Similarly, pixels near red pixels tend to be red. Video codecs rely heavily on this observation and exploit it via techniques such as:

  • Intra Prediction – Intra prediction uses other pixels within the current frame to predict each pixel's color. Often the prediction is as simple as the average of the pixel to the left and the pixel above. After making predictions, codecs can encode the error (also known as the "prediction residual") instead of the full pixel value.

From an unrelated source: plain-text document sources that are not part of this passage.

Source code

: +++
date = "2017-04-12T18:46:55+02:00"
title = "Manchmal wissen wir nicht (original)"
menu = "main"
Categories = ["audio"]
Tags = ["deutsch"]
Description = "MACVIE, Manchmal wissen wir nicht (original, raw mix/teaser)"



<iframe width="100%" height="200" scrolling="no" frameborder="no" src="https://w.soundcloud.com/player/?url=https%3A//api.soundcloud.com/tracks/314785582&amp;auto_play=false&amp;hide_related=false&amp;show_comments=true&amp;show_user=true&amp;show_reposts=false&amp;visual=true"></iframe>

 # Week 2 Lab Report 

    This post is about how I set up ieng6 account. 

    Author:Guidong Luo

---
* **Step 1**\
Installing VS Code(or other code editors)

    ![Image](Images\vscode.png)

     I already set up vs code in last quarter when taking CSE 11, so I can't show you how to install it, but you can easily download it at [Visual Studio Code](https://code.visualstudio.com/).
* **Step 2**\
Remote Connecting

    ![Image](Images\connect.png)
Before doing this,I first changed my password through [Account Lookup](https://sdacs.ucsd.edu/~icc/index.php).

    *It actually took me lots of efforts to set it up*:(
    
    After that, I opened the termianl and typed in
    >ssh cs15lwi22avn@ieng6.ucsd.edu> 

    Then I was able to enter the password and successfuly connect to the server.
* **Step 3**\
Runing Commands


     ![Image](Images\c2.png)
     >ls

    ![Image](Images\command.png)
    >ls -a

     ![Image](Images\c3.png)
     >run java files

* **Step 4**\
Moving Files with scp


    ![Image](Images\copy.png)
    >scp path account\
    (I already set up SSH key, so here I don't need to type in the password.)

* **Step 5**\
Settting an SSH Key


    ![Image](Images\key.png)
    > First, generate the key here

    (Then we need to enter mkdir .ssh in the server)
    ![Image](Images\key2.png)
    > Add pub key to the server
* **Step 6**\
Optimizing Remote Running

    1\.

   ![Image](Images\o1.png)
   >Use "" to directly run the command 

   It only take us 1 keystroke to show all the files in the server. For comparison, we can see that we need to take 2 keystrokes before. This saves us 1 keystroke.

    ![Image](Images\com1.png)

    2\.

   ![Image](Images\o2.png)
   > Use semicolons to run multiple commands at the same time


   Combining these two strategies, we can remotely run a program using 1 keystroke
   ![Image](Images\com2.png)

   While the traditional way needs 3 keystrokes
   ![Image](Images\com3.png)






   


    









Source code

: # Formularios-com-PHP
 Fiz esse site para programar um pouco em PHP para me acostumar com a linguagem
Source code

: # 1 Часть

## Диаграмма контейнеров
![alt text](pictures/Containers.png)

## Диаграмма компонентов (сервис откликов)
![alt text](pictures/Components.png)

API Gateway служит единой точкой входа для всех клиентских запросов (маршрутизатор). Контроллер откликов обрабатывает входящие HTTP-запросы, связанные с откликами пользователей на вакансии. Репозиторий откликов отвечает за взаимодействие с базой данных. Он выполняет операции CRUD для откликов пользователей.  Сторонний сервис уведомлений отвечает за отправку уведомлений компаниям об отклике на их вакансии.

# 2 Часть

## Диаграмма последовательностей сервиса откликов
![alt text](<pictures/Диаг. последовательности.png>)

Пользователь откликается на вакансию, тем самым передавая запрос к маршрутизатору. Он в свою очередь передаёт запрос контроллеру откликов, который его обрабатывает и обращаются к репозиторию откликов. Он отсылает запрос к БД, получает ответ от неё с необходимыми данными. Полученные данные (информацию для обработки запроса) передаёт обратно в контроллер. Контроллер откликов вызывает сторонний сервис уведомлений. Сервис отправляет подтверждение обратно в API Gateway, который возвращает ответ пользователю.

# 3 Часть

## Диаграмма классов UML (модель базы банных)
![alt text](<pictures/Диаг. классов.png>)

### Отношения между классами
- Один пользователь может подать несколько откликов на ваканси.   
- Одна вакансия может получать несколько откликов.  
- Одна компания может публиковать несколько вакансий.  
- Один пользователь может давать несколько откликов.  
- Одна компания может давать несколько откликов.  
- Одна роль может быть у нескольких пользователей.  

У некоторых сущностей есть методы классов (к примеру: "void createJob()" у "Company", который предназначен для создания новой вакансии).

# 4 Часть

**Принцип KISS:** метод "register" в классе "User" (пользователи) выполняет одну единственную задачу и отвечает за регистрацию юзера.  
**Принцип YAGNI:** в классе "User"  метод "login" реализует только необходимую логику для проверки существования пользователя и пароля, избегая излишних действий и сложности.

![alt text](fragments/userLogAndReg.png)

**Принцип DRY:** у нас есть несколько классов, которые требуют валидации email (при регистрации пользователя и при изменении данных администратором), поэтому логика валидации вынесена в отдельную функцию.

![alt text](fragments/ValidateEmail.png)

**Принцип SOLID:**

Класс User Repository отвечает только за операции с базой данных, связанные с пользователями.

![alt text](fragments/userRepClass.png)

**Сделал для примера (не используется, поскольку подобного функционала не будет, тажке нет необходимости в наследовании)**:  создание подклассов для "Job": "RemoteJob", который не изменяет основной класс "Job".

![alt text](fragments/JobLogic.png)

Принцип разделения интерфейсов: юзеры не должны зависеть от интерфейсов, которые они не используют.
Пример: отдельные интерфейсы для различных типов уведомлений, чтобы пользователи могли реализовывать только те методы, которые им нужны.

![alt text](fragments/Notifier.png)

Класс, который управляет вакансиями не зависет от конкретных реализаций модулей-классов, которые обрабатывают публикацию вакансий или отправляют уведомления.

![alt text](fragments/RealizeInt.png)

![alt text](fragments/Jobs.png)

  • Discrete Cosine Transform (DCT) – This technique is used by JPEG, H.264, H.265, ProRes, and many more. For an excellent overview of how it works, including MATLAB code, see Discrete Cosine Transform in Video Compression – Explain Like I’m 5. DCTs can be used to eliminate spatial redundancy losslessly, but usually are used for lossy codecs as quality can be degraded quite gracefully by dropping DCT coefficients.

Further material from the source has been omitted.